How To Avoid The Stress Of The Festive Period
Tis the season to be merry – or at least it’s meant to be. For many, Christmas can be one of the most stressful times of years, especially if you’re this year’s host for Christmas dinner. “At this special time of year, we should be focusing on enjoying ourselves and relaxing, but with the constant need for everything to be perfect, this tends to take a backseat,” says Karen Meager, the founder of Monkey Puzzle, and co author of award winning book Real Leaders for the Real World (£12.99, Panoma Press). “There’s a reason why Christmas Eve is a peak day for people getting colds!” Here are Karen’s top tips for making Christmas a breeze:
- Organise your ‘to do’ list into categories to help you focus on what’s really important.For example have ‘Must do’, ‘Want to do’ and ‘Nice to do’ actions and then you can sort and focus yourself.
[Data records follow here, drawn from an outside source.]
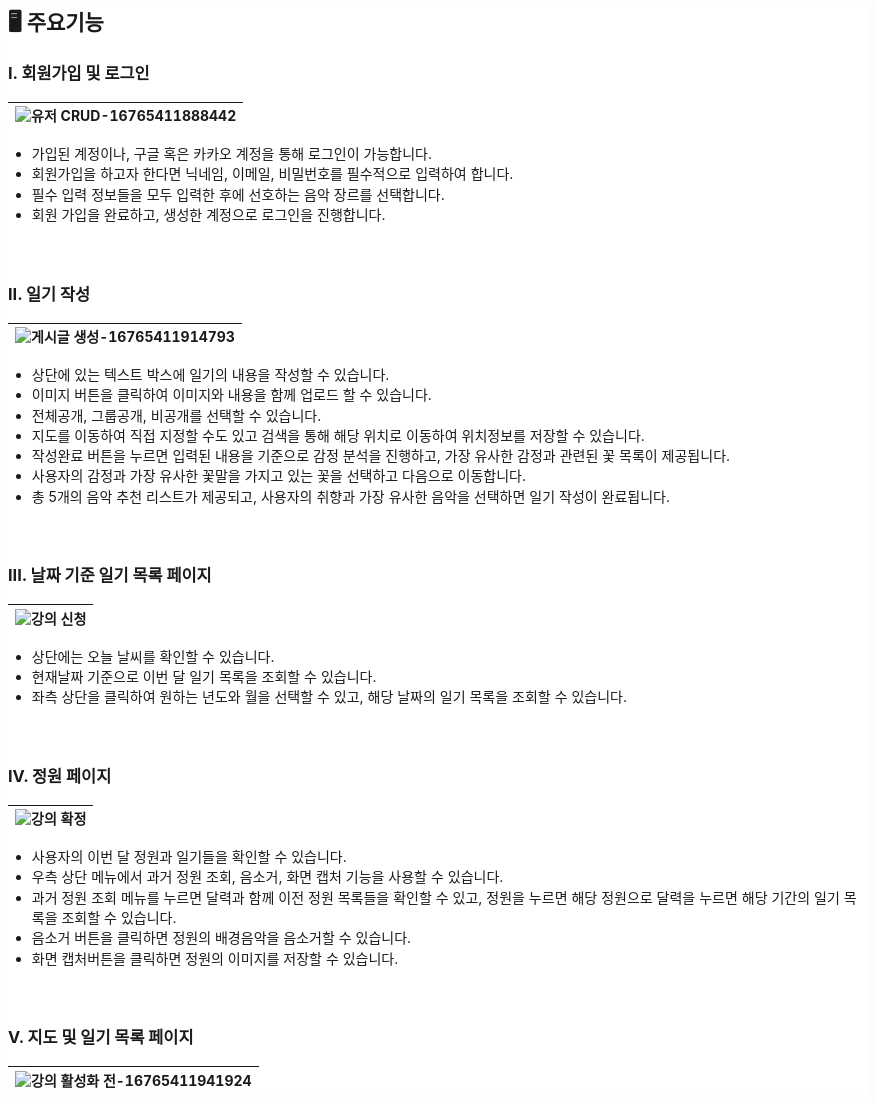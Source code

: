## 🖥️ 주요기능

### I. 회원가입 및 로그인

| ![유저 CRUD-16765411888442](https://user-images.githubusercontent.com/109454527/219333317-13e558f1-2382-4383-91a4-dd59f0b57183.gif) |
| :----------------------------------------------------------: |

- 가입된 계정이나, 구글 혹은 카카오 계정을 통해 로그인이 가능합니다.
- 회원가입을 하고자 한다면 닉네임, 이메일, 비밀번호를 필수적으로 입력하여 합니다.
- 필수 입력 정보들을 모두 입력한 후에 선호하는 음악 장르를 선택합니다.
- 회원 가입을 완료하고, 생성한 계정으로 로그인을 진행합니다.

<br />

### II. 일기 작성

| ![게시글 생성-16765411914793](https://user-images.githubusercontent.com/109454527/219333470-deaa121d-b401-4fc8-85e7-1a8d97b0117e.gif) |
| :----------------------------------------------------------: |

- 상단에 있는 텍스트 박스에 일기의 내용을 작성할 수 있습니다.
- 이미지 버튼을 클릭하여 이미지와 내용을 함께 업로드 할 수 있습니다.
- 전체공개, 그룹공개, 비공개를 선택할 수 있습니다.
- 지도를 이동하여 직접 지정할 수도 있고 검색을 통해 해당 위치로 이동하여 위치정보를 저장할 수 있습니다.
- 작성완료 버튼을 누르면 입력된 내용을 기준으로 감정 분석을 진행하고, 가장 유사한 감정과 관련된 꽃 목록이 제공됩니다.
- 사용자의 감정과 가장 유사한 꽃말을 가지고 있는 꽃을 선택하고 다음으로 이동합니다.
- 총 5개의 음악 추천 리스트가 제공되고, 사용자의 취향과 가장 유사한 음악을 선택하면 일기 작성이 완료됩니다.

<br />

### III. 날짜 기준 일기 목록 페이지
| ![강의 신청](https://user-images.githubusercontent.com/109454527/219396316-90d3d947-de50-41cf-8779-b2be675fa06e.gif) |
| :----------------------------------------------------------: |

- 상단에는 오늘 날씨를 확인할 수 있습니다.
- 현재날짜 기준으로 이번 달 일기 목록을 조회할 수 있습니다.
- 좌측 상단을 클릭하여 원하는 년도와 월을 선택할 수 있고, 해당 날짜의 일기 목록을 조회할 수 있습니다.

<br />

### IV. 정원 페이지
| ![강의 확정](https://user-images.githubusercontent.com/109454527/219396356-ba640bee-9c88-4f0f-ba9a-9f78f8a933fa.gif) |
| :----------------------------------------------------------: |

- 사용자의 이번 달 정원과 일기들을 확인할 수 있습니다. 
- 우측 상단 메뉴에서 과거 정원 조회, 음소거, 화면 캡처 기능을 사용할 수 있습니다.
- 과거 정원 조회 메뉴를 누르면 달력과 함께 이전 정원 목록들을 확인할 수 있고, 정원을 누르면 해당 정원으로 달력을 누르면 해당 기간의 일기 목록을 조회할 수 있습니다.
- 음소거 버튼을 클릭하면 정원의 배경음악을 음소거할 수 있습니다.
- 화면 캡처버튼을 클릭하면 정원의 이미지를 저장할 수 있습니다.

<br />

### V. 지도 및 일기 목록 페이지

| ![강의 활성화 전-16765411941924](https://user-images.githubusercontent.com/109454527/219333599-02cb3fb0-2fe1-4cd6-b332-62ac8995a337.gif) |
| :----------------------------------------------------------: |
- When present buying, think about it from the receivers perspective not what you think they need. Successful present buyers don’t buy presents they think people will need or that they would like them to have, they buy presents the receiver loves or didn’t even know they’d love. Stand in their shoes and think about it before writing the list.
- Stick to your budget.Post Christmas money troubles can bring people down to earth with a bang and can leave you struggling for months afterwards, so design a sensible budget and stick to it. There are lots of really wonderful inexpensive things you can do, the value of a present is not an indication of love, it’s the love you put into it that counts.
- Let go of being perfect. We all love the John Lewis and M&S adverts, but sometimes we forget they are not reality. I personally loved an ASDA advert a few years back where a lady was drowning in brussel sprouts – that’s much more realistic. So use TV programmes and adverts for ideas rather than setting your expectations too high. People who don’t get on throughout the year are unlikely to get on at Christmas and some people just won’t notice the flower arrangement you spent 5 hours doing!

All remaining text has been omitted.